If I suggested to you that to euthanize the mentally handicapped would be a boon to the tax payer your first question, after many understandable expletives, would perhaps be: who was I to decide who should live and die? And you would be right to ask, but a far larger and important question is never asked. When our government makes similar choices every day, when our ongoing wars have killed tens of thousands and at the state level we take the lives of inmates at regular intervals (and drones kill citizens without trial), why do we not ask the same of the state: what gives it the right?
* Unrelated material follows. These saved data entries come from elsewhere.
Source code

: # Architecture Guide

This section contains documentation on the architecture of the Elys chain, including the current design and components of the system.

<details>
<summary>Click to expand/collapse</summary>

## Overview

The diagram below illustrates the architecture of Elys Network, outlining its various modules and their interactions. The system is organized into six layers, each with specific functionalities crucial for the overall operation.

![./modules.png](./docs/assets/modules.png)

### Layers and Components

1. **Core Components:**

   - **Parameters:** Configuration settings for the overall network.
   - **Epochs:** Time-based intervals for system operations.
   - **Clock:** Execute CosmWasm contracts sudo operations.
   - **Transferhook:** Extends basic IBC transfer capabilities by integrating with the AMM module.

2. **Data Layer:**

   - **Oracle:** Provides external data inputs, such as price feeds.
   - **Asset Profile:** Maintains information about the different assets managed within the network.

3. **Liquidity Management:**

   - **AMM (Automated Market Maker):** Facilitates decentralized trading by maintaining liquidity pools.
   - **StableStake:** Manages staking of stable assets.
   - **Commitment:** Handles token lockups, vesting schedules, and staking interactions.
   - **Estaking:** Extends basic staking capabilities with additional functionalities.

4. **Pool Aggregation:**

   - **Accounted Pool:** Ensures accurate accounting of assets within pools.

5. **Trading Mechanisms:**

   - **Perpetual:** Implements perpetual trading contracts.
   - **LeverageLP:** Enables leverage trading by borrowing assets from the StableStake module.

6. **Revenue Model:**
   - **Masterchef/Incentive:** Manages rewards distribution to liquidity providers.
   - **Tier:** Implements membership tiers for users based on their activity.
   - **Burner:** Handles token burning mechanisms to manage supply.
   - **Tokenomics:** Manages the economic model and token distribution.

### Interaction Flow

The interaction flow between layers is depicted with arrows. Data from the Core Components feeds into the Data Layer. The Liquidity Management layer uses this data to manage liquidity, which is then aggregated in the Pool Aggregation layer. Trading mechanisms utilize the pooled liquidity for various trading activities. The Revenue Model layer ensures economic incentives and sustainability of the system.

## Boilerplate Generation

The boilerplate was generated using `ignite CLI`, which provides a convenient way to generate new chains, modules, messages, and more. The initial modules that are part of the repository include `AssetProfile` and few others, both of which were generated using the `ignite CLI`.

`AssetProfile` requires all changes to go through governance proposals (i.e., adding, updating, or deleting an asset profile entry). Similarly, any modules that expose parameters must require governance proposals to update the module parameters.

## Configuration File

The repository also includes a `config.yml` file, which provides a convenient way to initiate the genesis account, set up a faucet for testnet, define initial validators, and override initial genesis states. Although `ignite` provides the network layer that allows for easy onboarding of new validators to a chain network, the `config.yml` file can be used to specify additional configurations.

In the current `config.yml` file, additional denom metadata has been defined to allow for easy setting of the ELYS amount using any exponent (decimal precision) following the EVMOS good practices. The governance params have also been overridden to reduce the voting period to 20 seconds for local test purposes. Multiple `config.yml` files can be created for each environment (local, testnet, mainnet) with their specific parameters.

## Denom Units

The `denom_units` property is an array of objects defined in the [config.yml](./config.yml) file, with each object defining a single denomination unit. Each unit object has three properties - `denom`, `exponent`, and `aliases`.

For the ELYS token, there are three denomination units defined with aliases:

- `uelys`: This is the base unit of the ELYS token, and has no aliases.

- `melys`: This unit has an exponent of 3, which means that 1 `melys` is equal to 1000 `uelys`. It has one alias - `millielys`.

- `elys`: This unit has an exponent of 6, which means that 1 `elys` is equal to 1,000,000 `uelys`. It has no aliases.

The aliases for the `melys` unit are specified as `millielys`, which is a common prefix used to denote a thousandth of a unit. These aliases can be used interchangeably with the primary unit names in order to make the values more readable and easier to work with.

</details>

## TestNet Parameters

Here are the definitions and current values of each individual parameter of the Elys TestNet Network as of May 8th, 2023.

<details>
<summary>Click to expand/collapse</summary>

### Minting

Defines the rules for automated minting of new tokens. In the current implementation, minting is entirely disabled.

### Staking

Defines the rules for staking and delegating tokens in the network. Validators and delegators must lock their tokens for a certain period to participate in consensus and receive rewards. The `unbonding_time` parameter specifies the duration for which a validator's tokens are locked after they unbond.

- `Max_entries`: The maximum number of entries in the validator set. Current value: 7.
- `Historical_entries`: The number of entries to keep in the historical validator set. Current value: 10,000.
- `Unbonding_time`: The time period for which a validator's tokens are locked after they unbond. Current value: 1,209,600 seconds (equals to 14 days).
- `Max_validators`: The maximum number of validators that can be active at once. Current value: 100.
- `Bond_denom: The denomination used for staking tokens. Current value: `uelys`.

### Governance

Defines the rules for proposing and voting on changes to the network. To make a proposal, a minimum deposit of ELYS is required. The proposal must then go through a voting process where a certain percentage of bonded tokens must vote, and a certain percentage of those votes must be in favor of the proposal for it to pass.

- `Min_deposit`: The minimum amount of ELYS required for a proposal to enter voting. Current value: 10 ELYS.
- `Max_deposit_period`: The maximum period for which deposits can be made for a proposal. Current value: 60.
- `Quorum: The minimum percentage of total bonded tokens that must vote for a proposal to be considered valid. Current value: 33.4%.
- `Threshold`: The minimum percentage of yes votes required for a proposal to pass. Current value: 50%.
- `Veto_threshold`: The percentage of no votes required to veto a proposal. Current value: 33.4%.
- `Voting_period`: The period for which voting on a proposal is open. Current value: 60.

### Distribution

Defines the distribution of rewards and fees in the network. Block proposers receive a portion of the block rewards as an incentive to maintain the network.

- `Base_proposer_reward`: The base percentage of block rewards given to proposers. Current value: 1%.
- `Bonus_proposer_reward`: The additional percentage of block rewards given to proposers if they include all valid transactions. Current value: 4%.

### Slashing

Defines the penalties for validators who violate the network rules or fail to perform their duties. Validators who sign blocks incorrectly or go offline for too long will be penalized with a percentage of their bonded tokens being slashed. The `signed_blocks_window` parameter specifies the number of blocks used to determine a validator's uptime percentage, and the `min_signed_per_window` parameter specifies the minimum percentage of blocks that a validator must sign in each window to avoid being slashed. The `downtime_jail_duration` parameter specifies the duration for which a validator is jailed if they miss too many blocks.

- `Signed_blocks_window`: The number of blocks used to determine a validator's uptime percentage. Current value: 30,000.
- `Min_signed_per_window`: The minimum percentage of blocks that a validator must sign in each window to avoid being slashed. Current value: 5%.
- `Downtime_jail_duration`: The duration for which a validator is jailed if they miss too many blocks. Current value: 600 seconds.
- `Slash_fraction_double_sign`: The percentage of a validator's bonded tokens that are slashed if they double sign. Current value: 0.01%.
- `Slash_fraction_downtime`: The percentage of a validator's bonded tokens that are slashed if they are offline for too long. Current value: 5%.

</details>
The primary, and too obvious response, to this question is that ours is a democracy. We elect individuals who we believe represent us and our interest's in the government. But, whether we decide for ourselves or someone we elect decides for us, when is it ever right to kill? It is as though by deferring to a representative we have absolved ourselves of guilt like Pilate washing his hand's. But, more to the point, if it is only God to whom we grant the right of life and death (as is the assertion of so many Evangelicals) why do we invest such a God-like authority in the state?
It perhaps helps more than a little to examine the history behind the nation-state. We are living with a ghost, a holdover from the Middle Ages when church and state were the same and kings ruled by divine right. The state, so embodied in the ruler, was not to be questioned only obeyed. Like the Heavenly Father whom he represented, we were to have faith his law's were just and in our own best interest's like good and trusting children. And so we have remained, with a child's faith we no longer perceive that the adult affairs of government are any of our concern, and go back to watching what passes for journalism. For this same reason the bulk of the population feel themselves so disenfranchised that it is far simpler to defer to black and white partisan politics and vote mechanically if they vote at all. It is always someone else to blame for the state of the world, never themselves. After all, it is someone else who makes the decisions.
No matter how bad things become, it is never the forms but the individuals who fill them that deserve our wrath. The economy can crash, people may starve in the street, but to suggest that democracy is an illusion is blasphemy. As with the worship of the military, the worship of the state is an open secret. For as much as conservative groups may cry out against things like socialism and statism, they continue to venerate the state while simultaneously speaking it down. Obviously they're as much for statism as the liberals they decry. What really matters to them is who is in control, not that there is control.
I began by asking when is it ever right to kill, and I answered that this is a question we would put to the state in which we have granted God-like powers. Yet, if the state, which is little more than men and women like ourselves after all, is granted the power's of divinity how can mere mortals be trusted to wield the lightning?
Kings were once gods on earth who owned the land in theory if not in fact. God granted them such trust because God, they said, had conveniently granted it to them at birth. Those elected by men still own the land, that is property, but I see no reason to trust the prudence of presidents any more than the mercy of monarchs. And so we might conclude, who ever we grant the right to kill need not take away one's rights for they were never there to begin with. Thus we go on just whistling in the dark while we keep our head's down.